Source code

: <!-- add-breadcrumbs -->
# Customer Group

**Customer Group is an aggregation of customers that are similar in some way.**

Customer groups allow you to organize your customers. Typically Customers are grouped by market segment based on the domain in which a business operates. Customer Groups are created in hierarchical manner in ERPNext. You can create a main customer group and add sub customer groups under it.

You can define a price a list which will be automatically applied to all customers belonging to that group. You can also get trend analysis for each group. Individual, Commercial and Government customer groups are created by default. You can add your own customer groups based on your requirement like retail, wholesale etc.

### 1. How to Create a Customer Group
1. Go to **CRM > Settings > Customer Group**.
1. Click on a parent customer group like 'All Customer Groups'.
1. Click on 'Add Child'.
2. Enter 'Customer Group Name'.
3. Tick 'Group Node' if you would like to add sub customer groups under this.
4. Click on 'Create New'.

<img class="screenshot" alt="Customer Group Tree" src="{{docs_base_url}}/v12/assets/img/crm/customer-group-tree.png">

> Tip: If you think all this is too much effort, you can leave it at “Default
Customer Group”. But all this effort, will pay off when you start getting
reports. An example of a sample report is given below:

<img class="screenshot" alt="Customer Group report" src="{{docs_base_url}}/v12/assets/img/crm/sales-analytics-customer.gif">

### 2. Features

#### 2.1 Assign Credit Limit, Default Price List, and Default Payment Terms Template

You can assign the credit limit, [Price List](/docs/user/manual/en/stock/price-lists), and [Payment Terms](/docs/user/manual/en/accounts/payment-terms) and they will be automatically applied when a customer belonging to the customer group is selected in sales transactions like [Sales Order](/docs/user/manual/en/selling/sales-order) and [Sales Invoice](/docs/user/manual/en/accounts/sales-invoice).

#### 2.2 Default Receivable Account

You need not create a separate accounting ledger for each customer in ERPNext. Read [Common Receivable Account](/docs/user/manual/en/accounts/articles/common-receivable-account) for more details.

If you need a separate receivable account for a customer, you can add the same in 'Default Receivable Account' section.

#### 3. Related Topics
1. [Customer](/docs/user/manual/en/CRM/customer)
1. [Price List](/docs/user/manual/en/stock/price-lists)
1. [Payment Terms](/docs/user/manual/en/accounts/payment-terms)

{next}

════════════════════

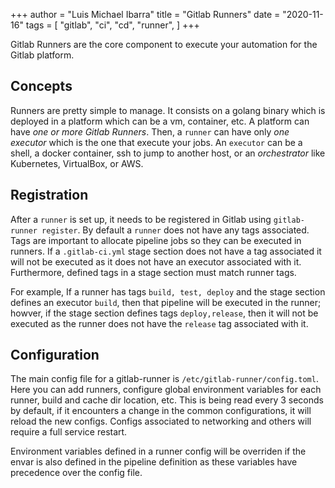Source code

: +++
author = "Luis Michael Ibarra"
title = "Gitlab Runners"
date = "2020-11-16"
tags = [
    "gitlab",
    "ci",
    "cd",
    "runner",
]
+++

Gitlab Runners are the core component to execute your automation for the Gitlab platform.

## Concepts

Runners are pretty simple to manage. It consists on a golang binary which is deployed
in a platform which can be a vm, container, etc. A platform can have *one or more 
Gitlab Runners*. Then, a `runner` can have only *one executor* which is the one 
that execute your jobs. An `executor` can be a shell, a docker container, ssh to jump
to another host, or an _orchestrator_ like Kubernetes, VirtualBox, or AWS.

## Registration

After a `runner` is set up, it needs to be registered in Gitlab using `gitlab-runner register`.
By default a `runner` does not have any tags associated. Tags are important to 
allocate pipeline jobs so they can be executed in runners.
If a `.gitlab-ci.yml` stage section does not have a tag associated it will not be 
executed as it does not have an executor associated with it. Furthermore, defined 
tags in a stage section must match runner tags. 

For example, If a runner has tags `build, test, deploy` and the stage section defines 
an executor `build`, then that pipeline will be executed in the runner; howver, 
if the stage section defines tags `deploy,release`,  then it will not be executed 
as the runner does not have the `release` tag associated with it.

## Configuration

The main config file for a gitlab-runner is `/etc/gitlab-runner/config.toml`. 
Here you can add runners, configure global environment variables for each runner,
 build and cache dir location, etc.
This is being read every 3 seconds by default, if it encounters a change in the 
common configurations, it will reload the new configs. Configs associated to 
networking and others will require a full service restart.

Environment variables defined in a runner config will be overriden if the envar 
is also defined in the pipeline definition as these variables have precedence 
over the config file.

════════════════════

* _Problem statement_: Retype word for word everything in the listing above from the line that holds "By default a" down to the line that holds "associated it will not be". Keep both end lines and leave out the rest.

* _Task output_:
By default a `runner` does not have any tags associated. Tags are important to 
allocate pipeline jobs so they can be executed in runners.
If a `.gitlab-ci.yml` stage section does not have a tag associated it will not be 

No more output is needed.